We are back from a nice quiet week in Bandera.  We stayed all morning Saturday to watch the Cattle Drive Parade through downtown Bandera.  Here are a few pics:

Cattle






Texas Long Horn


----------



## Hophop4 (Sep 7, 2009)

*Bandera Parade*

Baby Llama







Camel






More pics on Hop's Photo Site:  http://picasaweb.google.com/EHophop8


----------



## Patri (Sep 7, 2009)

What fun. And there's no danger those longhorns will run into the crowd?


----------



## Hophop4 (Sep 7, 2009)

Patri said:


> What fun. And there's no danger those longhorns will run into the crowd?



They were well behaved.


----------



## pianodinosaur (Sep 7, 2009)

We spent Saturday in Bandera as well.  Sorry we missed you as we drove right by your TS on TX 16.  We stayed at the Hilton San Antonio Hill Country and visited Bandera from there.  I have posted some additional pictures of this event in the HGVC section.  We arrived home today. 

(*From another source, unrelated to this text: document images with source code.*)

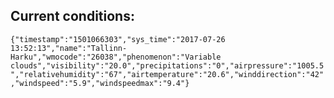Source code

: ## Current conditions: 
 ``` {"timestamp":"1501066303","sys_time":"2017-07-26 13:52:13","name":"Tallinn-Harku","wmocode":"26038","phenomenon":"Variable clouds","visibility":"20.0","precipitations":"0","airpressure":"1005.5","relativehumidity":"67","airtemperature":"20.6","winddirection":"42","windspeed":"5.9","windspeedmax":"9.4"} ```
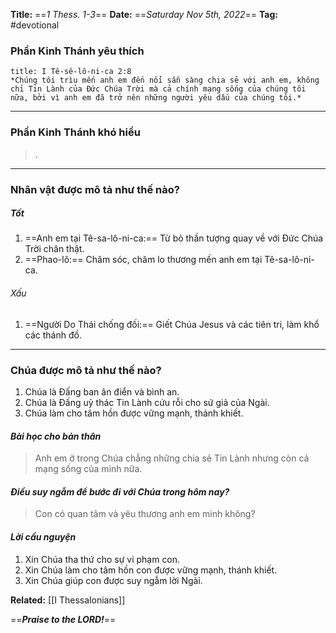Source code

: **Title:** ==*1 Thess. 1-3*==
**Date:** ==*Saturday Nov 5th, 2022*==
**Tag:** #devotional

### **Phần Kinh Thánh yêu thích**
```ad-bible
title: I Tê-sê-lô-ni-ca 2:8
*Chúng tôi trìu mến anh em đến nổi sẵn sàng chia sẻ với anh em, không chỉ Tin Lành của Đức Chúa Trời mà cả chính mạng sống của chúng tôi nữa, bởi vì anh em đã trở nên những người yêu dấu của chúng tôi.*
```
----------
### **Phần Kinh Thánh khó hiểu**
> .
----------
### **Nhân vật được mô tả như thế nào?**
##### Tốt
1. ==Anh em tại Tê-sa-lô-ni-ca:== Từ bỏ thần tượng quay về với Đức Chúa Trời chân thật.
2. ==Phao-lô:== Chăm sóc, chăm lo thương mến anh em tại Tê-sa-lô-ni-ca.
###### Xấu
1. ==Người Do Thái chống đối:== Giết Chúa Jesus và các tiên tri, làm khổ các thánh đồ.
----------
### **Chúa được mô tả như thế nào?**
1. Chúa là Đấng ban ân điển và bình an.
2. Chúa là Đấng uỷ thác Tin Lành cứu rỗi cho sứ giả của Ngài.
3. Chúa làm cho tâm hồn được vững mạnh, thánh khiết.
#### *Bài học cho bản thân*
> Anh em ở trong Chúa chẳng những chia sẻ Tin Lành nhưng còn cả mạng sống của mình nữa.
#### *Điều suy ngẫm để bước đi với Chúa trong hôm nay?*
> Con có quan tâm và yêu thương anh em mình không?
#### *Lời cầu nguyện*
1. Xin Chúa tha thứ cho sự vi phạm con.
2. Xin Chúa làm cho tâm hồn con được vững mạnh, thánh khiết.
3. Xin Chúa giúp con được suy ngẫm lời Ngài.


**Related:**
[[I Thessalonians]]

==***Praise to the LORD!***==

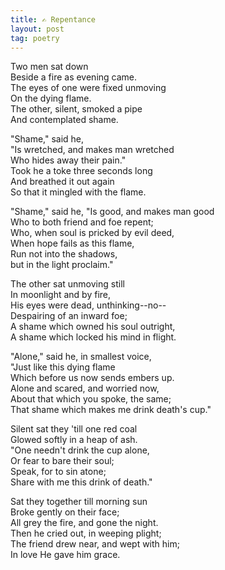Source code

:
 ```yaml
---
title: ✍️ Repentance
layout: post
tag: poetry
---
```


Two men sat down  
Beside a fire as evening came.  
The eyes of one were fixed unmoving  
On the dying flame.  
The other, silent, smoked a pipe  
And contemplated shame.  

"Shame," said he,  
"Is wretched, and makes man wretched  
Who hides away their pain."  
Took he a toke three seconds long  
And breathed it out again  
So that it mingled with the flame.  

"Shame," said he, "Is good, and makes man good  
Who to both friend and foe repent;  
Who, when soul is pricked by evil deed,  
When hope fails as this flame,  
Run not into the shadows,  
but in the light proclaim."

The other sat unmoving still  
In moonlight and by fire,  
His eyes were dead, unthinking--no--  
Despairing of an inward foe;  
A shame which owned his soul outright,  
A shame which locked his mind in flight.  

"Alone," said he, in smallest voice,  
"Just like this dying flame  
Which before us now sends embers up.  
Alone and scared, and worried now,  
About that which you spoke, the same;  
That shame which makes me drink death's cup."  

Silent sat they 'till one red coal  
Glowed softly in a heap of ash.  
"One needn't drink the cup alone,  
Or fear to bare their soul;  
Speak, for to sin atone;  
Share with me this drink of death."  

Sat they together till morning sun  
Broke gently on their face;  
All grey the fire, and gone the night.  
Then he cried out, in weeping plight;  
The friend drew near, and wept with him;  
In love He gave him grace.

We just love the Hill Country.  I am very partial to Marble Falls.  My wife loves Fredricksburg and Wimberly.  I would like to spend some time at Lake Buchanan and Canyon Lake. 

Are The Bandera Homestead and Perennial Vacations in Bandera the same organization?


----------



## Hophop4 (Sep 7, 2009)

It was first Bandera Homestead and then Perennial Vacation bought it out but some owners didn't want Perennial Vacation so they stayed as Bandera Homestead.  We were there all week and checked out Saturday morning around 9:30 am to find parking downtown.  The resort was only half full there is a total of 32 units but they were fully booked for the Labor Day week.


----------



## shagnut (Sep 7, 2009)

Is this parade something they do a lot or is it just a yearly thing? shaggy


----------



## Hophop4 (Sep 7, 2009)

They do the parade often mostly on holidays too.  It was fun to watch.


----------



## Gramma5 (Sep 8, 2009)

What was the TS like? We are contemplating visiting there and doing day trips to San Antonio etc?


----------



## Hophop4 (Sep 8, 2009)

Gramma5 said:


> What was the TS like? We are contemplating visiting there and doing day trips to San Antonio etc?




It is an older small resort but clean.  It has 2 pools and hot tub.  The registration office/activity building locks up at 5 PM during the week but they give you a key to the back door to get in if you want to use your laptop with wifi or any of the board games.  There is a ping pong table in there too.  It was very quiet and we had the pool to ourselves in the afternoons.  In the evening we met two couples one night and 4 or 5 people another night in the hot tub.  I don't think there would be much for kids to do on the resort.  I have pics of the unit we were in on my photo site.  Two bedroom units are on 2nd floors with a loft on 3rd floor for the 2nd bedroom/bath.  All one bedroom units are on the first floor except for unit F7 it's on 2nd floor.


----------